1 files changed, 1 insertions, 1 deletions

diff --git a/spec/inferred.md b/spec/inferred.md
index 680f75b9..0be0cc6c 100644
--- a/spec/inferred.md
+++ b/spec/inferred.md
@@ -62,7 +62,7 @@ Fill elements of iteration modifiers such as `¨⌜` are not specified. It is re
 
 The Undo 1-modifier `⁼`, given an operand `𝔽` and argument `𝕩`, and possibly a left argument `𝕨`, finds a value `y` such that `𝕩≡𝕨𝔽y`, that is, an element of the pre-image of `𝕩` under `𝔽` or `𝕨𝔽⊢`. Thus it satisfies the constraint `𝕩 ≡ 𝕨𝔽𝕨𝔽⁼𝕩` (`𝕨𝔽⁼⊢` is a *right inverse* of `𝕨𝔽⊢`) provided `𝔽⁼` and `𝔽` both complete without error. `𝔽⁼` should of course give an error if no inverse element exists, and can also fail if no inverse can be found. It is also preferred for `𝔽⁼` to give an error if there are many choices of inverse with no clear way to choose one of them: for example, `0‿0⍉m` returns the diagonal of matrix `m`; `0‿0⍉⁼2‿3` requires values to be chosen for the off-diagonal elements in its result. It is better to give an error, encouraging the programmer to use a fully-specified approach like `2‿3⌾(0‿0⊸⍉)` applied to a matrix of initial elements, than to return a result that could be very different from other implementations.
 
-If a value `𝕩` isn't in the range of `𝔽`, then no result satisfies the rule for `𝔽⁼𝕩`. As `𝔽⁼𝕩` would then always give an error by the above rules, a BQN implementation with extensions could define it in any way. However, two such extensions are specified: `F⁼⁼` and `F⍟(-n)⁼` are extended to the full domain of `F` and `/⁼` to any list of natural numbers, as noted below.

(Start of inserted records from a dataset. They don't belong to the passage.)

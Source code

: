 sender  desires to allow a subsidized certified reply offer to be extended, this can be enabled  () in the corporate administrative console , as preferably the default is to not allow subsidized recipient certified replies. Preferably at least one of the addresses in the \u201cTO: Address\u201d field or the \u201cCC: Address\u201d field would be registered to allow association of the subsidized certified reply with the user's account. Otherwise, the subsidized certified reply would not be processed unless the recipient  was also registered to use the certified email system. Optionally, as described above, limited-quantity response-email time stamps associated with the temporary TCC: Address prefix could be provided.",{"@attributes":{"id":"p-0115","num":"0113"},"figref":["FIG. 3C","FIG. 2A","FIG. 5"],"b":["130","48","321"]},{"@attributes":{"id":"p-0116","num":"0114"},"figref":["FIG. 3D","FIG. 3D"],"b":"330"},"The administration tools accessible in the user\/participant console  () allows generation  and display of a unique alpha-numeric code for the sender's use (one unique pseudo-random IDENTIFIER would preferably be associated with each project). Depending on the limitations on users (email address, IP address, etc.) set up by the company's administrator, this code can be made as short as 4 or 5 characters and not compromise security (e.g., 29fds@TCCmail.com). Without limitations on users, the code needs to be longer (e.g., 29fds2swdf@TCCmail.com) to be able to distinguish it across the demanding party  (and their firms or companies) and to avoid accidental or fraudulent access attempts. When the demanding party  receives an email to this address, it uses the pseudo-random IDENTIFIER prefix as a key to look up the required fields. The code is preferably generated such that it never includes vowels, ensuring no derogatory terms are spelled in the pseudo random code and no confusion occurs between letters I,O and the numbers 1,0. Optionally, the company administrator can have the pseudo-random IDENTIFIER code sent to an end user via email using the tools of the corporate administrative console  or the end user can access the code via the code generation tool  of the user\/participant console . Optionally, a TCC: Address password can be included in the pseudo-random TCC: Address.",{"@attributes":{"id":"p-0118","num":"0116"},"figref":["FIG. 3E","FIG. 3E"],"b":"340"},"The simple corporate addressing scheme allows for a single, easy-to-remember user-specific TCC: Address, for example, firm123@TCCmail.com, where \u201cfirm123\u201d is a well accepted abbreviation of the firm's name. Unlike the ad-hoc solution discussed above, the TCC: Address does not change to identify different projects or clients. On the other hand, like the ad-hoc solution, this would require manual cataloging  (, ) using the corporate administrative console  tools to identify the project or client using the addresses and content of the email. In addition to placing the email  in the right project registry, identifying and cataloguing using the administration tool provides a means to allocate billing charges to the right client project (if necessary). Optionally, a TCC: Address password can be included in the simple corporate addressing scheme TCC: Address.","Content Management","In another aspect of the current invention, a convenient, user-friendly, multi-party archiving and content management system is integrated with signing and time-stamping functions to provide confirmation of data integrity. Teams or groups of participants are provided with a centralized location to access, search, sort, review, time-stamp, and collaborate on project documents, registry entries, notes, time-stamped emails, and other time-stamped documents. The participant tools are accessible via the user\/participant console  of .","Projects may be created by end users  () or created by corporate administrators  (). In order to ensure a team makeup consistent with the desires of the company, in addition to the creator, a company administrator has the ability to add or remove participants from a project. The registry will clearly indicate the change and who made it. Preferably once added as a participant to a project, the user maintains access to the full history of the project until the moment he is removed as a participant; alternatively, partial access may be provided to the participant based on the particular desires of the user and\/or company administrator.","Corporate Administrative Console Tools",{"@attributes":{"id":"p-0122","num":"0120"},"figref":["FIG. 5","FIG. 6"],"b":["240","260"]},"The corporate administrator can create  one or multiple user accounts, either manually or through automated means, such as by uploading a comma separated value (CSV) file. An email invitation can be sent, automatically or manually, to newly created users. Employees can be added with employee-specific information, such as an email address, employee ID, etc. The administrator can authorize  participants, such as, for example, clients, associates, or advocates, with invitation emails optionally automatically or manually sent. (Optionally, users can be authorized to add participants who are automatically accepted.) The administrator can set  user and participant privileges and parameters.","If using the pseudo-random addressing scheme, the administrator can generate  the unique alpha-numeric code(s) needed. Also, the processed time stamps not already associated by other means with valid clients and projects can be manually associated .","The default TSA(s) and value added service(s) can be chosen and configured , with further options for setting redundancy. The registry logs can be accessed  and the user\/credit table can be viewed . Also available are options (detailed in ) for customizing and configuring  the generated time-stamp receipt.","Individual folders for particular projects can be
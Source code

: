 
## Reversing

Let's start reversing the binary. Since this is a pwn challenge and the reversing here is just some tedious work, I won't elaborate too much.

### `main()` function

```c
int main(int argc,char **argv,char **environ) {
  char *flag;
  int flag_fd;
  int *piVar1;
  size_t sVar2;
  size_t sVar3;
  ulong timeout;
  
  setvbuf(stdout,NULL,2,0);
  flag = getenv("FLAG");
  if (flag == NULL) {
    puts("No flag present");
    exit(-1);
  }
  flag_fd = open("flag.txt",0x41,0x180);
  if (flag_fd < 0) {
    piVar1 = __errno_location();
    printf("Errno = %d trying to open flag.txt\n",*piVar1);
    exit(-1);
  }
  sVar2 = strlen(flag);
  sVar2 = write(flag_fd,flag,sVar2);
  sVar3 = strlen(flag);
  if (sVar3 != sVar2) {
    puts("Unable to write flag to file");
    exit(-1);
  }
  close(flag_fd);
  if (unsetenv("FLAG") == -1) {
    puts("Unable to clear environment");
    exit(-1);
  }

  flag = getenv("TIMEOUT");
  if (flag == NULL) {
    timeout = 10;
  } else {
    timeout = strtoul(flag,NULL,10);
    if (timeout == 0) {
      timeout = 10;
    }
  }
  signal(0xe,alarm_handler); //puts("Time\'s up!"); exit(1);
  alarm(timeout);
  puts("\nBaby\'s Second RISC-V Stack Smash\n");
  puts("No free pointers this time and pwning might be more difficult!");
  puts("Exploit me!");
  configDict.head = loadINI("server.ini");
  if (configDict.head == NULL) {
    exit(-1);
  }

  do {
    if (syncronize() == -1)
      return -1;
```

+If a value `𝕩` isn't in the range of `𝔽`, then no result satisfies the rule for `𝔽⁼𝕩`. As `𝔽⁼𝕩` would then always give an error by the above rules, a BQN implementation with extensions could define it in any way. However, a few such extensions are specified: `√⁼` is defined on all numbers, and `F⁼⁼` and `F⍟(-n)⁼` are extended to the full domain of `F` and `/⁼` to any list of natural numbers, as noted below.
 
 When working with limited-precision numbers, it may be difficult or impossible to exactly invert the operand function. Instead, it is generally acceptable to perform a computation that, if done with unlimited precision, would exactly invert `𝔽` computed with unlimited precision. This principle is the basis for the numeric inverses specified below. It is also acceptable to find an inverse by numeric methods, provided that the error in the inverse value found relative to an unlimited-precision inverse can be kept close to the inherent error in the implementation's number format.